Interactions Resulting from Alterations in Gastrointestinal Absorption.
The rate and extent of drug absorption after oral administration may be grossly altered by other agents. Absorption of a drug is a function of the drug's ability to diffuse from the lumen of the gastrointestinal tract into the systemic circulation .Changes in intestinal pH may profoundly affect drug diffusion as well as dissolution of the dosage form. For example, the absorption of ketoconazole is reduced by the co-administration of antacids or H2-blockers.
Interactions Resulting from Alterations in Metabolizing Enzymes
The liver is the major, though not exclusive, site for drug metabolism. Other sites include the kidney and the lining of the gastrointestinal tract. The two main types of hepatic drug metabolism are phase I and phase II reactions. Phase I oxidative reactions are the initial step in drug biotransformation, and are mediated by the cytochrome P-450 (CYP) system. This complex super family of enzymes has been subclassified into numerous enzymatic subfamilies. The most common CYP subfamilies include CYP1A2, CYP2C9, CYP2C19, CYP2D6, CYP2E1, and CYP3A4. These enzymes may be induced or inhibited by other agents, thereby leading to an increase or decrease in the metabolism of the primary drug. Phase II reactions occur following Phase I reactions. In this process, drug metabolites are converted into more water-soluble compounds that can be more easily eliminated by the kidneys.

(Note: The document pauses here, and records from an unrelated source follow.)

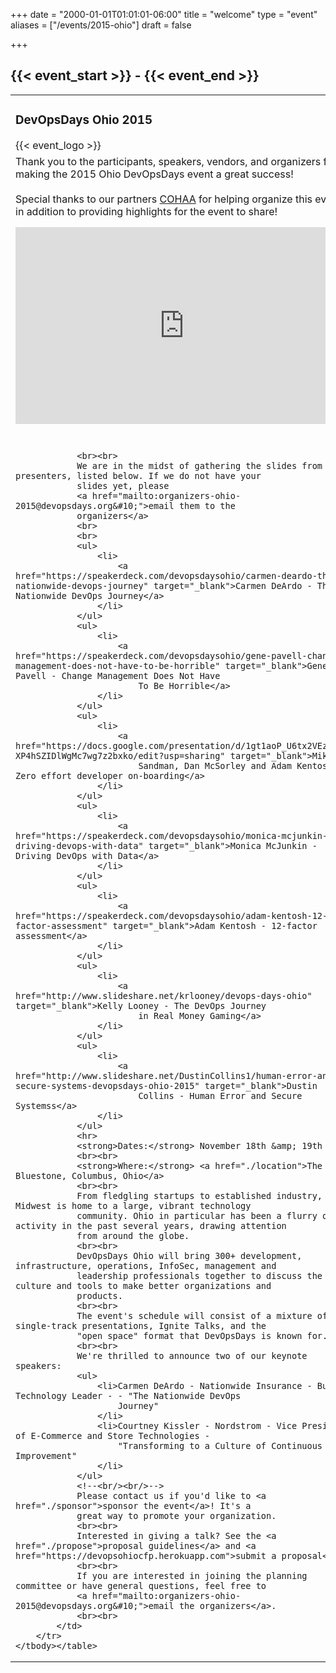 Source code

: +++
date = "2000-01-01T01:01:01-06:00"
title = "welcome"
type = "event"
aliases = ["/events/2015-ohio"]
draft = false

+++

<h2>{{< event_start >}} - {{< event_end >}}</h2>

<!-- <div style="text-align:center;">
  {{< event_logo >}}
</div> -->

<table>
        <tbody><tr>
            <td>
                <h3>DevOpsDays Ohio 2015</h3>
                {{< event_logo >}}
            </td>
        </tr>
        <tr>
            <td valign="top">
                Thank you to the participants, speakers, vendors, and organizers for making the 2015 Ohio DevOpsDays
                event a
                great success!
                <br/><br/>
                Special thanks to our partners <a href="http://www.cohaa.org">COHAA</a> for helping organize this event, in addition to providing highlights for the event to share!
				<br/>
                <iframe width="560" height="315" src="https://www.youtube.com/embed/71h0o3mpdaM" frameborder="0" allowfullscreen style="margin: 15px 0 30px;max-width: 100%"></iframe>

                <br><br>
                We are in the midst of gathering the slides from the presenters, listed below. If we do not have your
                slides yet, please
                <a href="mailto:organizers-ohio-2015@devopsdays.org&#10;">email them to the
                organizers</a>
                <br>
                <br>
                <ul>
                    <li>
                        <a href="https://speakerdeck.com/devopsdaysohio/carmen-deardo-the-nationwide-devops-journey" target="_blank">Carmen DeArdo - The Nationwide DevOps Journey</a>
                    </li>
                </ul>
                <ul>
                    <li>
                        <a href="https://speakerdeck.com/devopsdaysohio/gene-pavell-change-management-does-not-have-to-be-horrible" target="_blank">Gene Pavell - Change Management Does Not Have
                            To Be Horrible</a>
                    </li>
                </ul>
                <ul>
                    <li>
                        <a href="https://docs.google.com/presentation/d/1gt1aoP_U6tx2VEzIRu2-XP4hSZIDlWgMc7wg7z2bxko/edit?usp=sharing" target="_blank">Mike
                            Sandman, Dan McSorley and Adam Kentosh - Zero effort developer on-boarding</a>
                    </li>
                </ul>
                <ul>
                    <li>
                        <a href="https://speakerdeck.com/devopsdaysohio/monica-mcjunkin-driving-devops-with-data" target="_blank">Monica McJunkin - Driving DevOps with Data</a>
                    </li>
                </ul>
                <ul>
                    <li>
                        <a href="https://speakerdeck.com/devopsdaysohio/adam-kentosh-12-factor-assessment" target="_blank">Adam Kentosh - 12-factor assessment</a>
                    </li>
                </ul>
                <ul>
                    <li>
                        <a href="http://www.slideshare.net/krlooney/devops-days-ohio" target="_blank">Kelly Looney - The DevOps Journey
                            in Real Money Gaming</a>
                    </li>
                </ul>
                <ul>
                    <li>
                        <a href="http://www.slideshare.net/DustinCollins1/human-error-and-secure-systems-devopsdays-ohio-2015" target="_blank">Dustin
                            Collins - Human Error and Secure Systemss</a>
                    </li>
                </ul>
                <hr>
                <strong>Dates:</strong> November 18th &amp; 19th
                <br><br>
                <strong>Where:</strong> <a href="./location">The Bluestone, Columbus, Ohio</a>
                <br><br>
                From fledgling startups to established industry, the Midwest is home to a large, vibrant technology
                community. Ohio in particular has been a flurry of activity in the past several years, drawing attention
                from around the globe.
                <br><br>
                DevOpsDays Ohio will bring 300+ development, infrastructure, operations, InfoSec, management and
                leadership professionals together to discuss the culture and tools to make better organizations and
                products.
                <br><br>
                The event's schedule will consist of a mixture of single-track presentations, Ignite Talks, and the
                "open space" format that DevOpsDays is known for.
                <br><br>
                We're thrilled to announce two of our keynote speakers:
                <ul>
                    <li>Carmen DeArdo - Nationwide Insurance - Build Technology Leader - - "The Nationwide DevOps
                        Journey"
                    </li>
                    <li>Courtney Kissler - Nordstrom - Vice President of E-Commerce and Store Technologies -
                        "Transforming to a Culture of Continuous Improvement"
                    </li>
                </ul>
                <!--<br/><br/>-->
                Please contact us if you'd like to <a href="./sponsor">sponsor the event</a>! It's a
                great way to promote your organization.
                <br><br>
                Interested in giving a talk? See the <a href="./propose">proposal guidelines</a> and <a href="https://devopsohiocfp.herokuapp.com">submit a proposal</a>.
                <br><br>
                If you are interested in joining the planning committee or have general questions, feel free to
                <a href="mailto:organizers-ohio-2015@devopsdays.org&#10;">email the organizers</a>.
                <br><br>
            </td>
        </tr>
    </tbody></table>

Enzyme induction may result in increased CYP enzyme synthesis, faster drug metabolism, subtherapeutic drug concentrations and the risk for ineffective drug therapy. The rapidity of the enzyme induction is dependent upon the half-life of the inducing drug as well as the rate of synthesis of new enzymes. Examples of drugs that cause enzyme induction are the barbiturates, some anticonvulsants.
Enzyme inhibition may result from noncompetitive or competitive inhibition of CYP enzymes by a second drug, an effect that may occur rapidly. Examples of hepatic enzyme inhibitors include cimetidine, fluconazole and erythromycin. The result of noncompetitive enzyme inhibition by addition of a second agent is slower metabolism of the first drug, higher plasma drug concentrations, and a risk for toxicity. In the case of competitive inhibition, the metabolism of both drugs can be reduced, resulting in higher than expected concentrations of each drug.
Interactions Resulting from Alterations in Protein Binding
Drugs may exist in plasma either reversibly bound to plasma proteins or in the free (unbound) state. The primary drug-binding plasma proteins are albumin and Î±1-acid glycoprotein. It is free drug that exerts the pharmacological effect. Drugs may compete with each other for plasma protein binding sites, and when this occurs, one drug may displace another that was previously bound to the protein. Displacement of a drug from its binding sites will therefore increase that agent's unbound concentrations, perhaps resulting in toxicity.
Interactions Resulting from Changes in Renal Excretion
The majority of renally eliminated drugs are excreted via passive glomerular filtration. Some drugs are eliminated via active tubular secretion, such as penicillins, cephalosporins, and most diuretics. The active secretion may be inhibited by secondary agents, such as cimetidine, nonsteroidal anti-inflammatory agents and probenecid, with resulting elevations in the serum drug concentrations and reduced urinary drug concentrations. In some cases, the interaction is desirable, while others may lead to adverse therapeutic outcomes.( Beverly J. McCabe ,Eric H. Frankel,2004).